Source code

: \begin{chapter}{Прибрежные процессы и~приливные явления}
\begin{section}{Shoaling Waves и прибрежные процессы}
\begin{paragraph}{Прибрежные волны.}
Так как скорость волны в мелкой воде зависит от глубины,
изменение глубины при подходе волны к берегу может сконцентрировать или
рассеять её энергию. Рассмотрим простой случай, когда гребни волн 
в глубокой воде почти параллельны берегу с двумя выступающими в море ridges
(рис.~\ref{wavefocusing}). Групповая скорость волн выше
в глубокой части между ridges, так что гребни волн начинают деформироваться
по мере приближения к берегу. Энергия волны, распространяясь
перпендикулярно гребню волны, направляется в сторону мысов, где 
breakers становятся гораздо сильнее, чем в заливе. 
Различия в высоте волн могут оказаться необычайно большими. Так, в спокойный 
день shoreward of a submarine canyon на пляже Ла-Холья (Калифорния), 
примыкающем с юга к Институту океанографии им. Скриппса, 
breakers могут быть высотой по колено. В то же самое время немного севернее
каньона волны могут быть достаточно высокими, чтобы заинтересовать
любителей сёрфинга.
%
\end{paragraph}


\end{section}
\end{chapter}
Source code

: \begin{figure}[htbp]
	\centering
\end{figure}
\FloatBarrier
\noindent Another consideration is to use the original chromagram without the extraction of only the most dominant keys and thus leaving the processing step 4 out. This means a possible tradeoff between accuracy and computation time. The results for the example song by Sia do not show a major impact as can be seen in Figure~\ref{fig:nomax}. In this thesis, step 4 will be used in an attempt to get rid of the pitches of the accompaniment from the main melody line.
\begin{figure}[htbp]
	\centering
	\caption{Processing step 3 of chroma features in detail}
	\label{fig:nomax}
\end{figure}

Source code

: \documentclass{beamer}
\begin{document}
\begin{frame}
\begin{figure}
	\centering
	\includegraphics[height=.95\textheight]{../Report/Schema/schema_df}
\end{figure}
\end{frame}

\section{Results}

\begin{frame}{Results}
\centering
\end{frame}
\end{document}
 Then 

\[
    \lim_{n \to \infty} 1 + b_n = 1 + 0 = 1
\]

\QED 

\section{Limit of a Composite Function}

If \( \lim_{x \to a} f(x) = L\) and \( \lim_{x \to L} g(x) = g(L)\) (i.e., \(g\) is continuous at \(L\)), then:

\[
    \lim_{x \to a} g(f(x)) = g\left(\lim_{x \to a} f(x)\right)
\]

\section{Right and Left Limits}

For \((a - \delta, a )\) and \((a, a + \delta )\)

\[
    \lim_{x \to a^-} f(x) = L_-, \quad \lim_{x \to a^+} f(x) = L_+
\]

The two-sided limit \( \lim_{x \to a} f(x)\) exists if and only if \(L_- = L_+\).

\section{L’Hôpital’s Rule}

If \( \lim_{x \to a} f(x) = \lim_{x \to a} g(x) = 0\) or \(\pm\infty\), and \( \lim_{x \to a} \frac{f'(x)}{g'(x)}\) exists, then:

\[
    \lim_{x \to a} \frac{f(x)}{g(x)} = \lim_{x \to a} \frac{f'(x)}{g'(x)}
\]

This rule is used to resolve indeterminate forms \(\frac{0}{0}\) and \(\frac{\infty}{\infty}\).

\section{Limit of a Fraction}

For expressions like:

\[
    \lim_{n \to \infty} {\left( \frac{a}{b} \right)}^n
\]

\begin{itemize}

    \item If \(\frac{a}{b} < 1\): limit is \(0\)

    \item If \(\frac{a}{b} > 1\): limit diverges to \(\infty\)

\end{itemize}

- Required action -
The answer must consist solely of the lines from the first line of the data to the line holding "по мере приближения", each given again exactly.

- Result below -
Source code

: \begin{chapter}{Прибрежные процессы и~приливные явления}
\begin{section}{Shoaling Waves и прибрежные процессы}
\begin{paragraph}{Прибрежные волны.}
Так как скорость волны в мелкой воде зависит от глубины,
изменение глубины при подходе волны к берегу может сконцентрировать или
рассеять её энергию. Рассмотрим простой случай, когда гребни волн 
в глубокой воде почти параллельны берегу с двумя выступающими в море ridges
(рис.~\ref{wavefocusing}). Групповая скорость волн выше
в глубокой части между ridges, так что гребни волн начинают деформироваться
по мере приближения к берегу. Энергия волны, распространяясь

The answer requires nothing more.